O cancro da corrupção na economia e sociedade

É triste verificar que os nossos reguladores andam quase sempre atrás do jornalismo de investigação em casos que seriam facilmente detetáveis pelas ferramentas de supervisão existentes.

A bomba dos Luanda Leaks vem por a nu o que qualquer pessoa dotada do mínimo de inteligência já conseguia deduzir em termos de enriquecimento ilícito. O cancro da corrupção tem na concentração de poder no estado central a sua incubadora de eleição, metastizando com facilidade em locais sem os anticorpos institucionais da separação e divisão de poder. Este mal infeta a economia, aumentando desigualdades por via do desperdício de recursos e assim limitando crescimento e oportunidades. Este exemplo concreto é tão mais chocante porque o país a saque é um país rico em recursos que mantém a sua população cronicamente na miséria. Portugal – que num passado não distante também viu os seus cofres sob ataque cleptocrático – sai muito mal deste exame por ter sido facilitador no roubo ao povo angolano e por demonstrar uma vez mais que as suas instituições e reguladores estão em autêntica morte cerebral.
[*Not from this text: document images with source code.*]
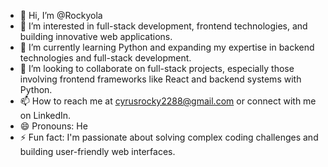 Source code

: - 👋 Hi, I’m @Rockyola
- 👀 I’m interested in full-stack development, frontend technologies, and building innovative web applications.
- 🌱 I’m currently learning Python and expanding my expertise in backend technologies and full-stack development.
- 💞️ I’m looking to collaborate on full-stack projects, especially those involving frontend frameworks like React and backend systems with Python.
- 📫 How to reach me at cyrusrocky2288@gmail.com or connect with me on LinkedIn. 
- 😄 Pronouns: He
- ⚡ Fun fact: I'm passionate about solving complex coding challenges and building user-friendly web interfaces.

<!---
Rockyola/Rockyola is a ✨ special ✨ repository because its `README.md` (this file) appears on your GitHub profile.
You can click the Preview link to take a look at your changes.
--->
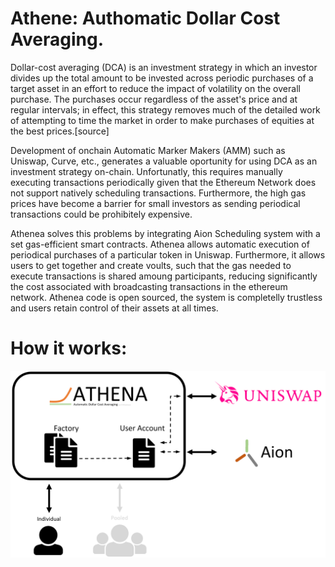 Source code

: # Athene: Authomatic Dollar Cost Averaging.
Dollar-cost averaging (DCA) is an investment strategy in which an investor divides up the total amount to be invested across periodic purchases of a target asset in an effort to reduce the impact of volatility on the overall purchase. The purchases occur regardless of the asset's price and at regular intervals; in effect, this strategy removes much of the detailed work of attempting to time the market in order to make purchases of equities at the best prices.[source]

Development of onchain Automatic Marker Makers (AMM) such as Uniswap, Curve, etc., generates a valuable oportunity for using DCA as an investment strategy on-chain. Unfortunatly, this requires manually executing transactions periodically given that the Ethereum Network does not support natively scheduling transactions. Furthermore, the high gas prices have become a barrier for small investors as sending periodical transactions could be prohibitely expensive.

Athenea solves this problems by integrating Aion Scheduling system with a set gas-efficient smart contracts. Athenea allows automatic execution of periodical purchases of a particular token in Uniswap. Furthermore, it allows users to get together and create voults, such that the gas needed to execute transactions is shared amoung participants, reducing significantly the cost associated with broadcasting transactions in the ethereum network. Athenea code is open sourced, the system is completelly trustless and users retain control of their assets at all times.

# How it works:

![](./images/howitworks.png)
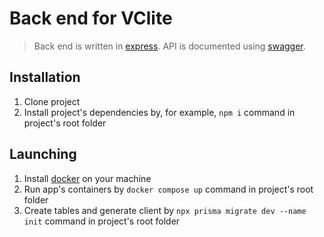 # Back end for VClite

> Back end is written in [express](https://expressjs.com/). API is documented using [swagger](https://swagger.io/).

## Installation
1. Clone project
2. Install project's dependencies by, for example, `npm i` command in project's root folder

## Launching
1. Install [docker](https://www.docker.com/) on your machine
2. Run app's containers by `docker compose up` command in project's root folder
3. Create tables and generate client by `npx prisma migrate dev --name init` command in project's root folder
Num dos seus últimos estudos sobre a matéria, o FMI estima o custo de subornos entre 1,5 e 2 Tri de dólares, cerca de 2% do PIB global. Porém os custos económicos e sociais da corrupção serão certamente um múltiplo desse montante visto o suborno ser apenas uma mera componente. Este é um problema abrangente que mina um aspeto crucial para qualquer economia: a confiança no sistema. Daí ser peculiar o incómodo do governo português à inclusão de referências a corrupção num relatório recente da OCDE.

É triste verificar que os nossos reguladores andam quase sempre atrás do jornalismo de investigação em casos que seriam facilmente detetáveis pelas ferramentas de supervisão existentes. Os protagonistas vão dando mostras de incompetência mas continuam no carrossel de cargos de alta relevância. Teixeira dos Santos, que nas funções de ministro das Finanças de Sócrates não detetou uma bancarrota do estado, parece não ter estranhado que a conta da Sonangol – no banco em que é CEO – fosse esvaziada em cerca de 58 Mio nas 24h seguintes à exoneração de Isabel dos Santos da petrolífera. Partilha assim sérias responsabilidades com o Banco de Portugal, que para além de mais uma vez andar a reboque da opinião pública para julgar a idoneidade de quem controla os bancos nacionais, também teria acesso ao reporte automático deste frenesim de transferências bancárias.

O cocktail de instituições capturadas e sociedades de advogados parasitárias está a corroer a economia liberal por dentro, levando à compreensível fúria da sociedade que ironicamente se vira para opções autoritárias que procuram concentrar ainda mais poder no estado central. Perante estes vários agentes infecciosos, e num contexto de economia global complexa, a justiça não tem ferramentas suficientes para conseguir impedir que o cancro alastre. Os recursos públicos são escassos e uma carga fiscal em máximos não permite margem de manobra. Daí que a meu ver não será possível aumentar significativamente a dotação de recursos à Justiça, pelo que a deveríamos armar com mais ferramentas como a inversão do ónus da prova em casos de enriquecimento ilícito, como já é praticado no reputado sistema judicial inglês. Até lá teremos que continuar a viver das esmolas do jornalismo de investigação, curiosamente um setor profissional muito atacado por populistas que se afirmam ‘anticorrupção’.